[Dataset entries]
* * *

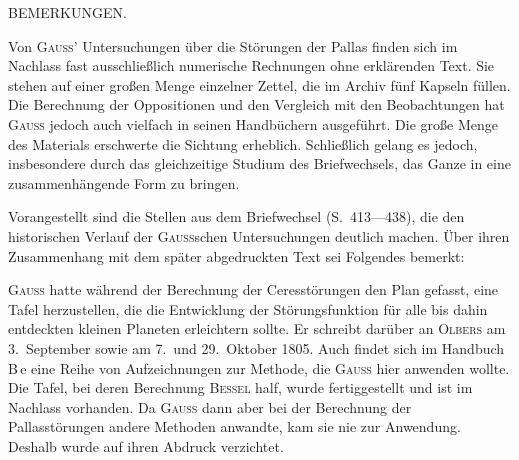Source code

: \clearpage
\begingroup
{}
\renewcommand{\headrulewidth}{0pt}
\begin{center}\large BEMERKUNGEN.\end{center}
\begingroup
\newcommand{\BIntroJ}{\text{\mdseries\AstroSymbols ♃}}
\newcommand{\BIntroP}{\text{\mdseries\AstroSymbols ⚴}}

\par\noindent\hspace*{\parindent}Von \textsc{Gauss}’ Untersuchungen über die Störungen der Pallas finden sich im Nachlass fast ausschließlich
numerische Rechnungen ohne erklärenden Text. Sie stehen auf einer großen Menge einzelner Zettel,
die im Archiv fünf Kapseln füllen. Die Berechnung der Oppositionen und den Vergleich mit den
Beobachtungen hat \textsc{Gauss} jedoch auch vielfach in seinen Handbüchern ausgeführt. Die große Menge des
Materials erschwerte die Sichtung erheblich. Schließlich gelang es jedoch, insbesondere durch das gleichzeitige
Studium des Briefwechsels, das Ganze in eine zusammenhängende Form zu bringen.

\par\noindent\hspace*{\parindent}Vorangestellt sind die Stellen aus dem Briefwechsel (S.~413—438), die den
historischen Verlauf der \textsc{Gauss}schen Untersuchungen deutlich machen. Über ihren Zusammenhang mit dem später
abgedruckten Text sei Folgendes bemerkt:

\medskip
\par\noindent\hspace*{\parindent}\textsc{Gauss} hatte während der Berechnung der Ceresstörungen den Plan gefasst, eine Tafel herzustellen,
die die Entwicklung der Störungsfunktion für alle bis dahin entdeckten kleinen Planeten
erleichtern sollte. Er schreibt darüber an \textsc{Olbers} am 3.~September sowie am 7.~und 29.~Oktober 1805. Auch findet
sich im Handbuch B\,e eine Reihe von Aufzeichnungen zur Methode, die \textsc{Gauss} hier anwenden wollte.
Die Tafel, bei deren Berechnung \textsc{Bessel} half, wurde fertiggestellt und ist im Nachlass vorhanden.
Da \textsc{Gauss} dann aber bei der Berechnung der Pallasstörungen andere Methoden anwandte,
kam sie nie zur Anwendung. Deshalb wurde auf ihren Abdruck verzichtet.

* * *

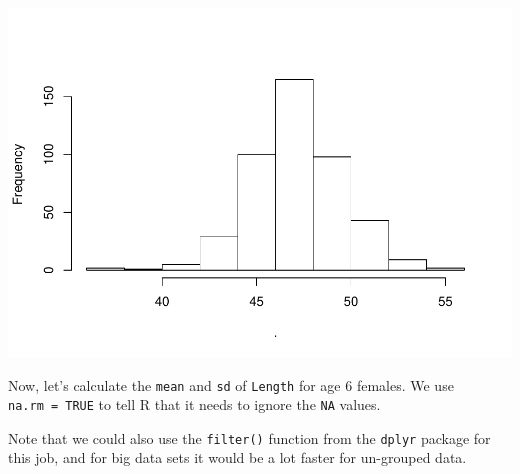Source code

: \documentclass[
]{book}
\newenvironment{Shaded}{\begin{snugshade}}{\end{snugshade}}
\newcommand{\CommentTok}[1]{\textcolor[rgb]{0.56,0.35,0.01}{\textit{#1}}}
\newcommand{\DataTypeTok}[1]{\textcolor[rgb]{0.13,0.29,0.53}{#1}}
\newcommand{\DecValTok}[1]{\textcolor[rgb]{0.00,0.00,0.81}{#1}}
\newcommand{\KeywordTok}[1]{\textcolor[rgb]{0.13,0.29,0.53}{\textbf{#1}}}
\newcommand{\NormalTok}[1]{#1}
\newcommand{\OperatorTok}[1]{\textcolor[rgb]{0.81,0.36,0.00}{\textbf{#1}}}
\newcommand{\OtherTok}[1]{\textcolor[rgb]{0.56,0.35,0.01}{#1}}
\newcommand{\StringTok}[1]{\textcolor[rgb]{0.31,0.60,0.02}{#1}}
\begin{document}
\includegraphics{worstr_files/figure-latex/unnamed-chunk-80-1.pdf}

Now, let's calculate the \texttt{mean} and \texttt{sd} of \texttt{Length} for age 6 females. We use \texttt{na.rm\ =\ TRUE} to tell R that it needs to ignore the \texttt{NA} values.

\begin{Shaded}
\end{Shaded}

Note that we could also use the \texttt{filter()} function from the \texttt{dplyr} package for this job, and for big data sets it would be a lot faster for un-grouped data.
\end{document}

* * *

PROBLEM TO WORK ON:
Looking at the entries above, can you reproduce exactly the lines from the one that holds "Materials erschwerte die" through the one that holds "kam sie nie", and only those?

TASK OUTPUT:
Materials erschwerte die Sichtung erheblich. Schließlich gelang es jedoch, insbesondere durch das gleichzeitige
Studium des Briefwechsels, das Ganze in eine zusammenhängende Form zu bringen.

\par\noindent\hspace*{\parindent}Vorangestellt sind die Stellen aus dem Briefwechsel (S.~413—438), die den
historischen Verlauf der \textsc{Gauss}schen Untersuchungen deutlich machen. Über ihren Zusammenhang mit dem später
abgedruckten Text sei Folgendes bemerkt:

\medskip
\par\noindent\hspace*{\parindent}\textsc{Gauss} hatte während der Berechnung der Ceresstörungen den Plan gefasst, eine Tafel herzustellen,
die die Entwicklung der Störungsfunktion für alle bis dahin entdeckten kleinen Planeten
erleichtern sollte. Er schreibt darüber an \textsc{Olbers} am 3.~September sowie am 7.~und 29.~Oktober 1805. Auch findet
sich im Handbuch B\,e eine Reihe von Aufzeichnungen zur Methode, die \textsc{Gauss} hier anwenden wollte.
Die Tafel, bei deren Berechnung \textsc{Bessel} half, wurde fertiggestellt und ist im Nachlass vorhanden.
Da \textsc{Gauss} dann aber bei der Berechnung der Pallasstörungen andere Methoden anwandte,
kam sie nie zur Anwendung. Deshalb wurde auf ihren Abdruck verzichtet.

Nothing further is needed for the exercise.